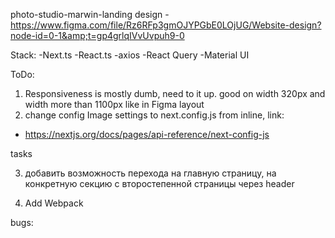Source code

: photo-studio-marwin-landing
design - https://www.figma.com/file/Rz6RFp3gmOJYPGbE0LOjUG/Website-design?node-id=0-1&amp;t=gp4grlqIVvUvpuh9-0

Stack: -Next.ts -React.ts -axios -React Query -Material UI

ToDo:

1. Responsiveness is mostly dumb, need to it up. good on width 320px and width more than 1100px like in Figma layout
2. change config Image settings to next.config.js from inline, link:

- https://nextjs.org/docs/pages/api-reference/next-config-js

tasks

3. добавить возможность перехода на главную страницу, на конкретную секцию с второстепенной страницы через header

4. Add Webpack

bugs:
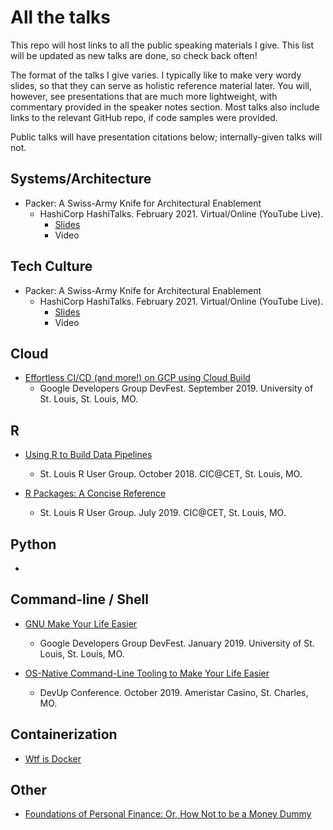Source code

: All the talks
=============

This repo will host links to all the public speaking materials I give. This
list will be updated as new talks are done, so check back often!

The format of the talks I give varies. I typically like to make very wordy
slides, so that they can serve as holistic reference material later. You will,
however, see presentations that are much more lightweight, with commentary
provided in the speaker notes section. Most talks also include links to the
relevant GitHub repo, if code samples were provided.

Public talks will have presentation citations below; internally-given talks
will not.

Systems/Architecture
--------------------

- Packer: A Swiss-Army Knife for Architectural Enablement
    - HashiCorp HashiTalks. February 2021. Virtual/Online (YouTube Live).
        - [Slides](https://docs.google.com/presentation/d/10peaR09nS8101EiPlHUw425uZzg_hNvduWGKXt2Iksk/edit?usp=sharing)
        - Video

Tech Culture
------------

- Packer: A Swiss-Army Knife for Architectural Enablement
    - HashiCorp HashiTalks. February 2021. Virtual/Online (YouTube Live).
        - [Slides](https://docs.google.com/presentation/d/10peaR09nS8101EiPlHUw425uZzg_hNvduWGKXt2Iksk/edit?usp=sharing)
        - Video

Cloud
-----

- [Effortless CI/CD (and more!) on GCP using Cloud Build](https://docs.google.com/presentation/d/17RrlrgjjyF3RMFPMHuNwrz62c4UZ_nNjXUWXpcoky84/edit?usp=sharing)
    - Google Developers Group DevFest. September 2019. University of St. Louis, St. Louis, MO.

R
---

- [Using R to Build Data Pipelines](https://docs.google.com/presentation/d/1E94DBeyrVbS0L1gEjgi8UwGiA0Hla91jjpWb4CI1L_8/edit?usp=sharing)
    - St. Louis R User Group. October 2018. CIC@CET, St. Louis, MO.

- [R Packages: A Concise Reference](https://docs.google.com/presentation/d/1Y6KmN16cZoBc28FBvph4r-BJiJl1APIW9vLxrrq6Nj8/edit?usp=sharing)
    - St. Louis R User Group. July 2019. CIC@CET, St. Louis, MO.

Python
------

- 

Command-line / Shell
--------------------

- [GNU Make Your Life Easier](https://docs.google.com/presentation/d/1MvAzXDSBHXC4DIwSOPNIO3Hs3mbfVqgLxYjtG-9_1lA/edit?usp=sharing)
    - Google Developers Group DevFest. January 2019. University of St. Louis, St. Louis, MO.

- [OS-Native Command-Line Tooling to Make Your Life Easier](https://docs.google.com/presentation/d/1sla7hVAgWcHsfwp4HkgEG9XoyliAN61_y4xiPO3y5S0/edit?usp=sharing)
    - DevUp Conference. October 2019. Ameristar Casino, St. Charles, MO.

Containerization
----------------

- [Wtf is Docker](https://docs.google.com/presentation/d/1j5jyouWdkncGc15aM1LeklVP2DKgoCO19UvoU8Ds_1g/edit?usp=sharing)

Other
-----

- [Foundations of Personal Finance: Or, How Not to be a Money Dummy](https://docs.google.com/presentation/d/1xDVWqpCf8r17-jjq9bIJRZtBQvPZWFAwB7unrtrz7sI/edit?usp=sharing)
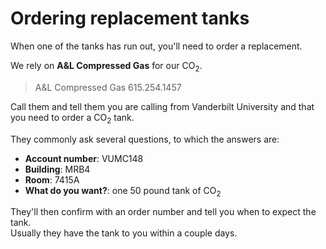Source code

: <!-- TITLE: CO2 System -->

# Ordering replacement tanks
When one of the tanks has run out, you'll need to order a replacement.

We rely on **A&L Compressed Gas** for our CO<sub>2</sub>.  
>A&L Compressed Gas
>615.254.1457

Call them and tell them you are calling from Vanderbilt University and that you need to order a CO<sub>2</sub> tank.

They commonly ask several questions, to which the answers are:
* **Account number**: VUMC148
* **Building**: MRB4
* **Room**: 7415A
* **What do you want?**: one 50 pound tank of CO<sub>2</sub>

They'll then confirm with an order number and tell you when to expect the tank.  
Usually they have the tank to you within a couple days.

★ ★ ★ ★ ★ ★ ★

Your task: Output exactly the lines above, from the line with "Stack: -Next.ts -React.ts" to the line with "slides, so that", both included; skip the pictures.

Worked solution:
Stack: -Next.ts -React.ts -axios -React Query -Material UI

ToDo:

1. Responsiveness is mostly dumb, need to it up. good on width 320px and width more than 1100px like in Figma layout
2. change config Image settings to next.config.js from inline, link:

- https://nextjs.org/docs/pages/api-reference/next-config-js

tasks

3. добавить возможность перехода на главную страницу, на конкретную секцию с второстепенной страницы через header

4. Add Webpack

bugs:
Source code

: All the talks
=============

This repo will host links to all the public speaking materials I give. This
list will be updated as new talks are done, so check back often!

The format of the talks I give varies. I typically like to make very wordy
slides, so that they can serve as holistic reference material later. You will,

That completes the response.